TASK GOAL: Pictures do not belong in the copy. Return all of the entries exactly.

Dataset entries
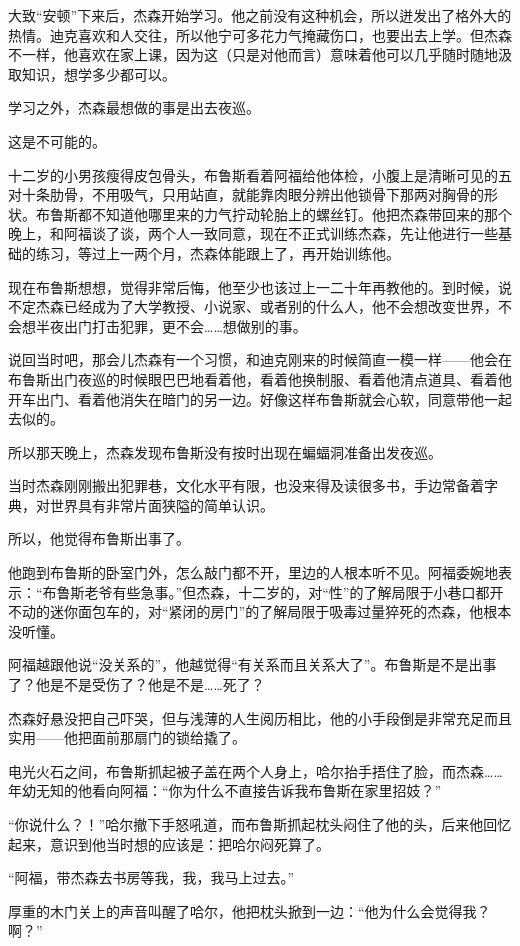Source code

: \documentclass[../main]{subfiles}
\begin{document}
大致“安顿”下来后，杰森开始学习。他之前没有这种机会，所以迸发出了格外大的热情。迪克喜欢和人交往，所以他宁可多花力气掩藏伤口，也要出去上学。但杰森不一样，他喜欢在家上课，因为这（只是对他而言）意味着他可以几乎随时随地汲取知识，想学多少都可以。

学习之外，杰森最想做的事是出去夜巡。

这是不可能的。

十二岁的小男孩瘦得皮包骨头，布鲁斯看着阿福给他体检，小腹上是清晰可见的五对十条肋骨，不用吸气，只用站直，就能靠肉眼分辨出他锁骨下那两对胸骨的形状。布鲁斯都不知道他哪里来的力气拧动轮胎上的螺丝钉。他把杰森带回来的那个晚上，和阿福谈了谈，两个人一致同意，现在不正式训练杰森，先让他进行一些基础的练习，等过上一两个月，杰森体能跟上了，再开始训练他。

现在布鲁斯想想，觉得非常后悔，他至少也该过上一二十年再教他的。到时候，说不定杰森已经成为了大学教授、小说家、或者别的什么人，他不会想改变世界，不会想半夜出门打击犯罪，更不会……想做别的事。

说回当时吧，那会儿杰森有一个习惯，和迪克刚来的时候简直一模一样——他会在布鲁斯出门夜巡的时候眼巴巴地看着他，看着他换制服、看着他清点道具、看着他开车出门、看着他消失在暗门的另一边。好像这样布鲁斯就会心软，同意带他一起去似的。

所以那天晚上，杰森发现布鲁斯没有按时出现在蝙蝠洞准备出发夜巡。

当时杰森刚刚搬出犯罪巷，文化水平有限，也没来得及读很多书，手边常备着字典，对世界具有非常片面狭隘的简单认识。

所以，他觉得布鲁斯出事了。

他跑到布鲁斯的卧室门外，怎么敲门都不开，里边的人根本听不见。阿福委婉地表示：“布鲁斯老爷有些急事。”但杰森，十二岁的，对“性”的了解局限于小巷口都开不动的迷你面包车的，对“紧闭的房门”的了解局限于吸毒过量猝死的杰森，他根本没听懂。

阿福越跟他说“没关系的”，他越觉得“有关系而且关系大了”。布鲁斯是不是出事了？他是不是受伤了？他是不是……死了？

杰森好悬没把自己吓哭，但与浅薄的人生阅历相比，他的小手段倒是非常充足而且实用——他把面前那扇门的锁给撬了。

电光火石之间，布鲁斯抓起被子盖在两个人身上，哈尔抬手捂住了脸，而杰森……年幼无知的他看向阿福：“你为什么不直接告诉我布鲁斯在家里招妓？”

“你说什么？！”哈尔撤下手怒吼道，而布鲁斯抓起枕头闷住了他的头，后来他回忆起来，意识到他当时想的应该是：把哈尔闷死算了。

“阿福，带杰森去书房等我，我，我马上过去。”

厚重的木门关上的声音叫醒了哈尔，他把枕头掀到一边：“他为什么会觉得我？啊？”
\end{document}
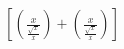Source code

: \documentclass{article}
\begin{document}
\begin{align*}
\left[
  \left( 
	  \frac{x}{\frac{\sqrt{x}}{x}}
  \right)
  +
  \left( 
	  \frac{x}{\frac{\sqrt{x}}{x}}
  \right)
\right]
\end{align*}
\end{document}
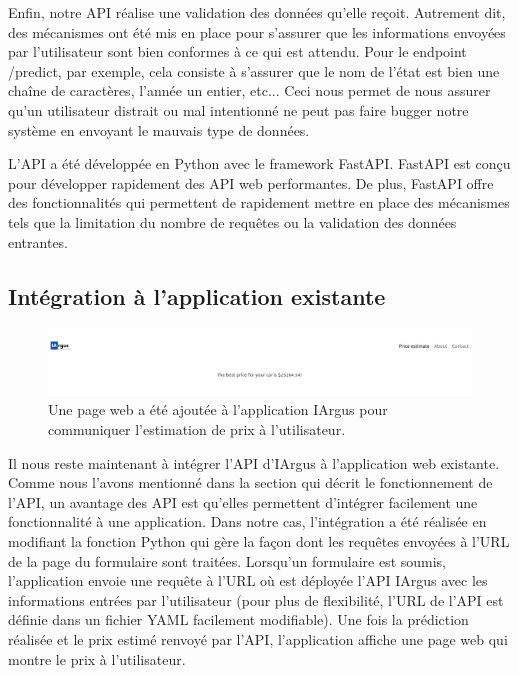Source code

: \documentclass[french]{article}
\begin{document}
    Enfin, notre API réalise une validation des données qu'elle reçoit. Autrement dit, des mécanismes ont été mis en place pour s'assurer que les informations envoyées par l'utilisateur sont bien conformes à ce qui est attendu. Pour le endpoint /predict, par exemple, cela consiste à s'assurer que le nom de l'état est bien une chaîne de caractères, l'année un entier, etc... Ceci nous permet de nous assurer qu'un utilisateur distrait ou mal intentionné ne peut pas faire bugger notre système en envoyant le mauvais type de données.

    L'API a été développée en Python avec le framework FastAPI. FastAPI est conçu pour développer rapidement des API web performantes. De plus, FastAPI offre des fonctionnalités qui permettent de rapidement mettre en place des mécanismes tels que la limitation du nombre de requêtes ou la validation des données entrantes.

    \subsection{Intégration à l'application existante}

    \begin{figure}[h!]
        \includegraphics[width=12cm]{prediction_result}
        \centering
        \caption{Une page web a été ajoutée à l'application IArgus pour communiquer l'estimation de prix à l'utilisateur.}
    \end{figure}

    Il nous reste maintenant à intégrer l'API d'IArgus à l'application web existante. Comme nous l'avons mentionné dans la section qui décrit le fonctionnement de l'API, un avantage des API est qu'elles permettent d'intégrer facilement une fonctionnalité à une application. Dans notre cas, l'intégration a été réalisée en modifiant la fonction Python qui gère la façon dont les requêtes envoyées à l'URL de la page du formulaire sont traitées. Lorsqu'un formulaire est soumis, l'application envoie une requête à l'URL où est déployée l'API IArgus avec les informations entrées par l'utilisateur (pour plus de flexibilité, l'URL de l'API est définie dans un fichier YAML facilement modifiable). Une fois la prédiction réalisée et le prix estimé renvoyé par l'API, l'application affiche une page web qui montre le prix à l'utilisateur.
\end{document}
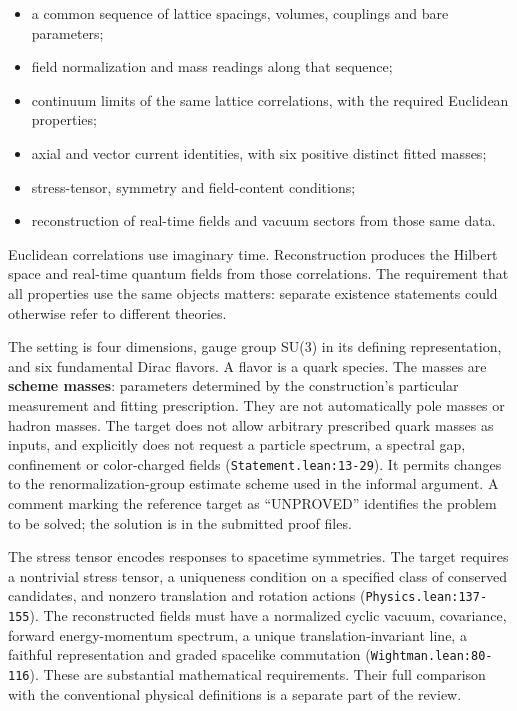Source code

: \documentclass[
  11pt,
]{article}
\providecommand{\tightlist}{%
  \setlength{\itemsep}{0pt}\setlength{\parskip}{0pt}}
\begin{document}
\begin{itemize}
\tightlist
\item
  a common sequence of lattice spacings, volumes, couplings and bare
  parameters;
\item
  field normalization and mass readings along that sequence;
\item
  continuum limits of the same lattice correlations, with the required
  Euclidean properties;
\item
  axial and vector current identities, with six positive distinct fitted
  masses;
\item
  stress-tensor, symmetry and field-content conditions;
\item
  reconstruction of real-time fields and vacuum sectors from those same
  data.
\end{itemize}

Euclidean correlations use imaginary time. Reconstruction produces the
Hilbert space and real-time quantum fields from those correlations. The
requirement that all properties use the same objects matters: separate
existence statements could otherwise refer to different theories.

The setting is four dimensions, gauge group SU(3) in its defining
representation, and six fundamental Dirac flavors. A flavor is a quark
species. The masses are \textbf{scheme masses}: parameters determined by
the construction's particular measurement and fitting prescription. They
are not automatically pole masses or hadron masses. The target does not
allow arbitrary prescribed quark masses as inputs, and explicitly does
not request a particle spectrum, a spectral gap, confinement or
color-charged fields ({\small \nolinkurl{Statement.lean:13-29}}). It
permits changes to the renormalization-group estimate scheme used in the
informal argument. A comment marking the reference target as
``UNPROVED'' identifies the problem to be solved; the solution is in the
submitted proof files.

The stress tensor encodes responses to spacetime symmetries. The target
requires a nontrivial stress tensor, a uniqueness condition on a
specified class of conserved candidates, and nonzero translation and
rotation actions ({\small \nolinkurl{Physics.lean:137-155}}). The
reconstructed fields must have a normalized cyclic vacuum, covariance,
forward energy-momentum spectrum, a unique translation-invariant line, a
faithful representation and graded spacelike commutation
({\small \nolinkurl{Wightman.lean:80-116}}). These are substantial
mathematical requirements. Their full comparison with the conventional
physical definitions is a separate part of the review.
\end{document}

TASK OUTPUT:
Source code

: \documentclass[../main]{subfiles}
\begin{document}
大致“安顿”下来后，杰森开始学习。他之前没有这种机会，所以迸发出了格外大的热情。迪克喜欢和人交往，所以他宁可多花力气掩藏伤口，也要出去上学。但杰森不一样，他喜欢在家上课，因为这（只是对他而言）意味着他可以几乎随时随地汲取知识，想学多少都可以。

学习之外，杰森最想做的事是出去夜巡。

这是不可能的。

十二岁的小男孩瘦得皮包骨头，布鲁斯看着阿福给他体检，小腹上是清晰可见的五对十条肋骨，不用吸气，只用站直，就能靠肉眼分辨出他锁骨下那两对胸骨的形状。布鲁斯都不知道他哪里来的力气拧动轮胎上的螺丝钉。他把杰森带回来的那个晚上，和阿福谈了谈，两个人一致同意，现在不正式训练杰森，先让他进行一些基础的练习，等过上一两个月，杰森体能跟上了，再开始训练他。

现在布鲁斯想想，觉得非常后悔，他至少也该过上一二十年再教他的。到时候，说不定杰森已经成为了大学教授、小说家、或者别的什么人，他不会想改变世界，不会想半夜出门打击犯罪，更不会……想做别的事。

说回当时吧，那会儿杰森有一个习惯，和迪克刚来的时候简直一模一样——他会在布鲁斯出门夜巡的时候眼巴巴地看着他，看着他换制服、看着他清点道具、看着他开车出门、看着他消失在暗门的另一边。好像这样布鲁斯就会心软，同意带他一起去似的。

所以那天晚上，杰森发现布鲁斯没有按时出现在蝙蝠洞准备出发夜巡。

当时杰森刚刚搬出犯罪巷，文化水平有限，也没来得及读很多书，手边常备着字典，对世界具有非常片面狭隘的简单认识。

所以，他觉得布鲁斯出事了。

他跑到布鲁斯的卧室门外，怎么敲门都不开，里边的人根本听不见。阿福委婉地表示：“布鲁斯老爷有些急事。”但杰森，十二岁的，对“性”的了解局限于小巷口都开不动的迷你面包车的，对“紧闭的房门”的了解局限于吸毒过量猝死的杰森，他根本没听懂。

阿福越跟他说“没关系的”，他越觉得“有关系而且关系大了”。布鲁斯是不是出事了？他是不是受伤了？他是不是……死了？

杰森好悬没把自己吓哭，但与浅薄的人生阅历相比，他的小手段倒是非常充足而且实用——他把面前那扇门的锁给撬了。

电光火石之间，布鲁斯抓起被子盖在两个人身上，哈尔抬手捂住了脸，而杰森……年幼无知的他看向阿福：“你为什么不直接告诉我布鲁斯在家里招妓？”

“你说什么？！”哈尔撤下手怒吼道，而布鲁斯抓起枕头闷住了他的头，后来他回忆起来，意识到他当时想的应该是：把哈尔闷死算了。

“阿福，带杰森去书房等我，我，我马上过去。”

厚重的木门关上的声音叫醒了哈尔，他把枕头掀到一边：“他为什么会觉得我？啊？”
\end{document}
Source code

: \documentclass{article}
\begin{document}
\begin{align*}
\left[
  \left( 
	  \frac{x}{\frac{\sqrt{x}}{x}}
  \right)
  +
  \left( 
	  \frac{x}{\frac{\sqrt{x}}{x}}
  \right)
\right]
\end{align*}
\end{document}
Source code

: \documentclass[french]{article}
\begin{document}
    Enfin, notre API réalise une validation des données qu'elle reçoit. Autrement dit, des mécanismes ont été mis en place pour s'assurer que les informations envoyées par l'utilisateur sont bien conformes à ce qui est attendu. Pour le endpoint /predict, par exemple, cela consiste à s'assurer que le nom de l'état est bien une chaîne de caractères, l'année un entier, etc... Ceci nous permet de nous assurer qu'un utilisateur distrait ou mal intentionné ne peut pas faire bugger notre système en envoyant le mauvais type de données.

    L'API a été développée en Python avec le framework FastAPI. FastAPI est conçu pour développer rapidement des API web performantes. De plus, FastAPI offre des fonctionnalités qui permettent de rapidement mettre en place des mécanismes tels que la limitation du nombre de requêtes ou la validation des données entrantes.

    \subsection{Intégration à l'application existante}

    \begin{figure}[h!]
        \includegraphics[width=12cm]{prediction_result}
        \centering
        \caption{Une page web a été ajoutée à l'application IArgus pour communiquer l'estimation de prix à l'utilisateur.}
    \end{figure}

    Il nous reste maintenant à intégrer l'API d'IArgus à l'application web existante. Comme nous l'avons mentionné dans la section qui décrit le fonctionnement de l'API, un avantage des API est qu'elles permettent d'intégrer facilement une fonctionnalité à une application. Dans notre cas, l'intégration a été réalisée en modifiant la fonction Python qui gère la façon dont les requêtes envoyées à l'URL de la page du formulaire sont traitées. Lorsqu'un formulaire est soumis, l'application envoie une requête à l'URL où est déployée l'API IArgus avec les informations entrées par l'utilisateur (pour plus de flexibilité, l'URL de l'API est définie dans un fichier YAML facilement modifiable). Une fois la prédiction réalisée et le prix estimé renvoyé par l'API, l'application affiche une page web qui montre le prix à l'utilisateur.
\end{document}
Source code

: \documentclass[
  11pt,
]{article}
\providecommand{\tightlist}{%
  \setlength{\itemsep}{0pt}\setlength{\parskip}{0pt}}
\begin{document}
\begin{itemize}
\tightlist
\item
  a common sequence of lattice spacings, volumes, couplings and bare
  parameters;
\item
  field normalization and mass readings along that sequence;
\item
  continuum limits of the same lattice correlations, with the required
  Euclidean properties;
\item
  axial and vector current identities, with six positive distinct fitted
  masses;
\item
  stress-tensor, symmetry and field-content conditions;
\item
  reconstruction of real-time fields and vacuum sectors from those same
  data.
\end{itemize}

Euclidean correlations use imaginary time. Reconstruction produces the
Hilbert space and real-time quantum fields from those correlations. The
requirement that all properties use the same objects matters: separate
existence statements could otherwise refer to different theories.

The setting is four dimensions, gauge group SU(3) in its defining
representation, and six fundamental Dirac flavors. A flavor is a quark
species. The masses are \textbf{scheme masses}: parameters determined by
the construction's particular measurement and fitting prescription. They
are not automatically pole masses or hadron masses. The target does not
allow arbitrary prescribed quark masses as inputs, and explicitly does
not request a particle spectrum, a spectral gap, confinement or
color-charged fields ({\small \nolinkurl{Statement.lean:13-29}}). It
permits changes to the renormalization-group estimate scheme used in the
informal argument. A comment marking the reference target as
``UNPROVED'' identifies the problem to be solved; the solution is in the
submitted proof files.

The stress tensor encodes responses to spacetime symmetries. The target
requires a nontrivial stress tensor, a uniqueness condition on a
specified class of conserved candidates, and nonzero translation and
rotation actions ({\small \nolinkurl{Physics.lean:137-155}}). The
reconstructed fields must have a normalized cyclic vacuum, covariance,
forward energy-momentum spectrum, a unique translation-invariant line, a
faithful representation and graded spacelike commutation
({\small \nolinkurl{Wightman.lean:80-116}}). These are substantial
mathematical requirements. Their full comparison with the conventional
physical definitions is a separate part of the review.
\end{document}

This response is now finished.